▶ **ABOUT THIS EXERCISE**
This exercise calls for an exact copy of the data below.

▶ **INPUT DATA**
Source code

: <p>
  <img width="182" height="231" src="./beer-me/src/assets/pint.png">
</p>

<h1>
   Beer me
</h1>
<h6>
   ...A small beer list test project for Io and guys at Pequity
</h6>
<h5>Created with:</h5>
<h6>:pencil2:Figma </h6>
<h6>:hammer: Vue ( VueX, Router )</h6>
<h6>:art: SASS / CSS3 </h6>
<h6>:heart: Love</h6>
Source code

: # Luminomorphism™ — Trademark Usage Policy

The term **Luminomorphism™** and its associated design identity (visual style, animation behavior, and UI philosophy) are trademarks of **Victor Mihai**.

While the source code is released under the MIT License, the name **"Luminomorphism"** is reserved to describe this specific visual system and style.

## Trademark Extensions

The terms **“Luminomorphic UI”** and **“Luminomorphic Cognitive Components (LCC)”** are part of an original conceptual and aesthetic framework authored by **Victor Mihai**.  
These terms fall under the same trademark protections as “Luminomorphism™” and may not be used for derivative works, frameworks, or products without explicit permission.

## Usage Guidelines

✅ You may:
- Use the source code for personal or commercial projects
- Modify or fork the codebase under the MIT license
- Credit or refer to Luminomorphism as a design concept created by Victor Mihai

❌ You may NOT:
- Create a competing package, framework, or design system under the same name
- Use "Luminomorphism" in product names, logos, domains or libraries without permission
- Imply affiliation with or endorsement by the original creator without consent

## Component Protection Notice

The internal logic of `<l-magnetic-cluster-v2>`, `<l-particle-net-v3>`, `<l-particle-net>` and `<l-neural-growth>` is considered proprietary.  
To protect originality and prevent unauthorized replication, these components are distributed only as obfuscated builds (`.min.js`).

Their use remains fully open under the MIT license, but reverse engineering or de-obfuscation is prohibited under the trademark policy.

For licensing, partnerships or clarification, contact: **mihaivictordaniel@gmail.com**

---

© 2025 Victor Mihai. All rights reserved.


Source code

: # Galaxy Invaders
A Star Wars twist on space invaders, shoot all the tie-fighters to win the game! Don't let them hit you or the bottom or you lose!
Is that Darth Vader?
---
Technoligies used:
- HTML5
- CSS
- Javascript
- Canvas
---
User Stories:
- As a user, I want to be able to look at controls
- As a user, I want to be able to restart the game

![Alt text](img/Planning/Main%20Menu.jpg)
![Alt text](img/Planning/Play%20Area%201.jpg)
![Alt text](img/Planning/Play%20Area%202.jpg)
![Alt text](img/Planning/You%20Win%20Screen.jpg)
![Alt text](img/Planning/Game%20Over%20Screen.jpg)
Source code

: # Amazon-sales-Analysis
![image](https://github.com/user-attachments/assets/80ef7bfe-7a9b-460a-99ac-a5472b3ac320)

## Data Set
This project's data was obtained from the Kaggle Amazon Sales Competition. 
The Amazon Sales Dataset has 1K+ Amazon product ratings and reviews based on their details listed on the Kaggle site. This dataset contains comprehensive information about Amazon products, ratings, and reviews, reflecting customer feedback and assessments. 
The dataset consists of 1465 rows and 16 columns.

▶ **RESULT OF THE EXERCISE**
Source code

: <p>
  <img width="182" height="231" src="./beer-me/src/assets/pint.png">
</p>

<h1>
   Beer me
</h1>
<h6>
   ...A small beer list test project for Io and guys at Pequity
</h6>
<h5>Created with:</h5>
<h6>:pencil2:Figma </h6>
<h6>:hammer: Vue ( VueX, Router )</h6>
<h6>:art: SASS / CSS3 </h6>
<h6>:heart: Love</h6>
Source code

: # Luminomorphism™ — Trademark Usage Policy

The term **Luminomorphism™** and its associated design identity (visual style, animation behavior, and UI philosophy) are trademarks of **Victor Mihai**.

While the source code is released under the MIT License, the name **"Luminomorphism"** is reserved to describe this specific visual system and style.

## Trademark Extensions

The terms **“Luminomorphic UI”** and **“Luminomorphic Cognitive Components (LCC)”** are part of an original conceptual and aesthetic framework authored by **Victor Mihai**.  
These terms fall under the same trademark protections as “Luminomorphism™” and may not be used for derivative works, frameworks, or products without explicit permission.

## Usage Guidelines

✅ You may:
- Use the source code for personal or commercial projects
- Modify or fork the codebase under the MIT license
- Credit or refer to Luminomorphism as a design concept created by Victor Mihai

❌ You may NOT:
- Create a competing package, framework, or design system under the same name
- Use "Luminomorphism" in product names, logos, domains or libraries without permission
- Imply affiliation with or endorsement by the original creator without consent

## Component Protection Notice

The internal logic of `<l-magnetic-cluster-v2>`, `<l-particle-net-v3>`, `<l-particle-net>` and `<l-neural-growth>` is considered proprietary.  
To protect originality and prevent unauthorized replication, these components are distributed only as obfuscated builds (`.min.js`).

Their use remains fully open under the MIT license, but reverse engineering or de-obfuscation is prohibited under the trademark policy.

For licensing, partnerships or clarification, contact: **mihaivictordaniel@gmail.com**

---

© 2025 Victor Mihai. All rights reserved.


Source code

: # Galaxy Invaders
A Star Wars twist on space invaders, shoot all the tie-fighters to win the game! Don't let them hit you or the bottom or you lose!
Is that Darth Vader?
---
Technoligies used:
- HTML5
- CSS
- Javascript
- Canvas
---
User Stories:
- As a user, I want to be able to look at controls
- As a user, I want to be able to restart the game

![Alt text](img/Planning/Main%20Menu.jpg)
![Alt text](img/Planning/Play%20Area%201.jpg)
![Alt text](img/Planning/Play%20Area%202.jpg)
![Alt text](img/Planning/You%20Win%20Screen.jpg)
![Alt text](img/Planning/Game%20Over%20Screen.jpg)
Source code

: # Amazon-sales-Analysis
![image](https://github.com/user-attachments/assets/80ef7bfe-7a9b-460a-99ac-a5472b3ac320)

## Data Set
This project's data was obtained from the Kaggle Amazon Sales Competition. 
The Amazon Sales Dataset has 1K+ Amazon product ratings and reviews based on their details listed on the Kaggle site. This dataset contains comprehensive information about Amazon products, ratings, and reviews, reflecting customer feedback and assessments. 
The dataset consists of 1465 rows and 16 columns.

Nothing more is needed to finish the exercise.